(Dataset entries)
————

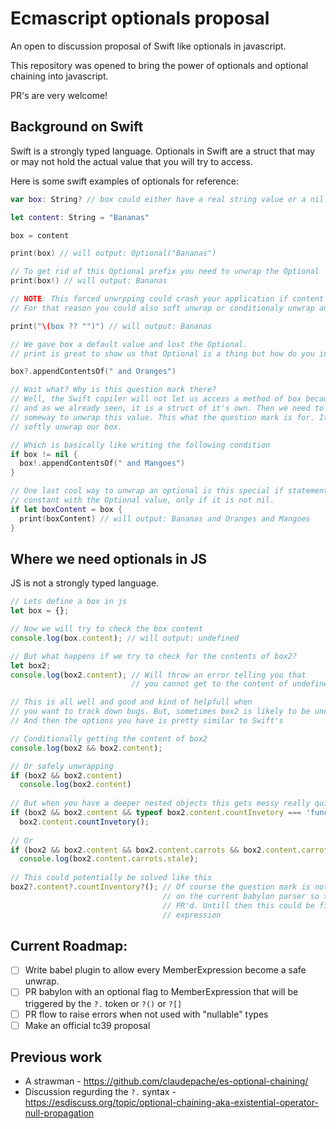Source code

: # Ecmascript optionals proposal

An open to discussion proposal of Swift like optionals in javascript.

This repository was opened to bring the power of optionals and optional chaining into javascript.

PR's are very welcome!

## Background on Swift

Swift is a strongly typed language. 
Optionals in Swift are a struct that may or may not hold the actual value that you will try to access.

Here is some swift examples of optionals for reference:

``` Swift
var box: String? // box could either have a real string value or a nil value

let content: String = "Bananas"

box = content

print(box) // will output: Optional("Bananas")

// To get rid of this Optional prefix you need to unwrap the Optional
print(box!) // will output: Bananas

// NOTE: This forced unwrpping could crash your application if content is nil!
// For that reason you could also soft unwrap or conditionaly unwrap an Optional

print("\(box ?? "")") // will output: Bananas

// We gave box a default value and lost the Optional.
// print is great to show us that Optional is a thing but how do you interact with the content?

box?.appendContentsOf(" and Oranges")

// Wait what? Why is this question mark there?
// Well, the Swift copiler will not let us access a method of box because it is an optional, 
// and as we already seen, it is a struct of it's own. Then we need to tell the compiler in
// someway to unwrap this value. This what the question mark is for. It tells the compiler to
// softly unwrap our box.

// Which is basically like writing the following condition
if box != nil {
  box!.appendContentsOf(" and Mangoes")
}

// One last cool way to unwrap an optional is this special if statement that defines a concrete type
// constant with the Optional value, only if it is not nil.
if let boxContent = box {
  print(boxContent) // will output: Bananas and Oranges and Mangoes
}

```

## Where we need optionals in JS

JS is not a strongly typed language. 

```javascript
// Lets define a box in js
let box = {};

// Now we will try to check the box content
console.log(box.content); // will output: undefined

// But what happens if we try to check for the contents of box2?
let box2;
console.log(box2.content); // Will throw an error telling you that 
                           // you cannot get to the content of undefined

// This is all well and good and kind of helpfull when 
// you want to track down bugs. But, sometimes box2 is likely to be undefined.
// And then the options you have is pretty similar to Swift's

// Conditionally getting the content of box2
console.log(box2 && box2.content); 

// Or safely unwrapping
if (box2 && box2.content)
  console.log(box2.content)
  
// But when you have a deeper nested objects this gets messy really quick
if (box2 && box2.content && typeof box2.content.countInvetory === 'function')
  box2.content.countInvetory();
  
// Or
if (box2 && box2.content && box2.content.carrots && box2.content.carrots.stale)
  console.log(box2.content.carrots.stale);
  
// This could potentially be solved like this
box2?.content?.countInventory?(); // Of course the question mark is not parsed this way
                                  // on the current babylon parser so that needs to be
                                  // PR'd. Untill then this could be fixed for any member 
                                  // expression

```


## Current Roadmap:

- [ ] Write babel plugin to allow every MemberExpression become a safe unwrap.
- [ ] PR babylon with an optional flag to MemberExpression that will be triggered by the `?.` token or `?()` or `?[]`
- [ ] PR flow to raise errors when not used with "nullable" types
- [ ] Make an official tc39 proposal

## Previous work

- A strawman - https://github.com/claudepache/es-optional-chaining/
- Discussion regurding the `?.` syntax - https://esdiscuss.org/topic/optional-chaining-aka-existential-operator-null-propagation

————

- [Goal of the exercise]:
Say how many lines of the data hold the string "boxContent". Reply with the number alone.

- [Solution below]:
2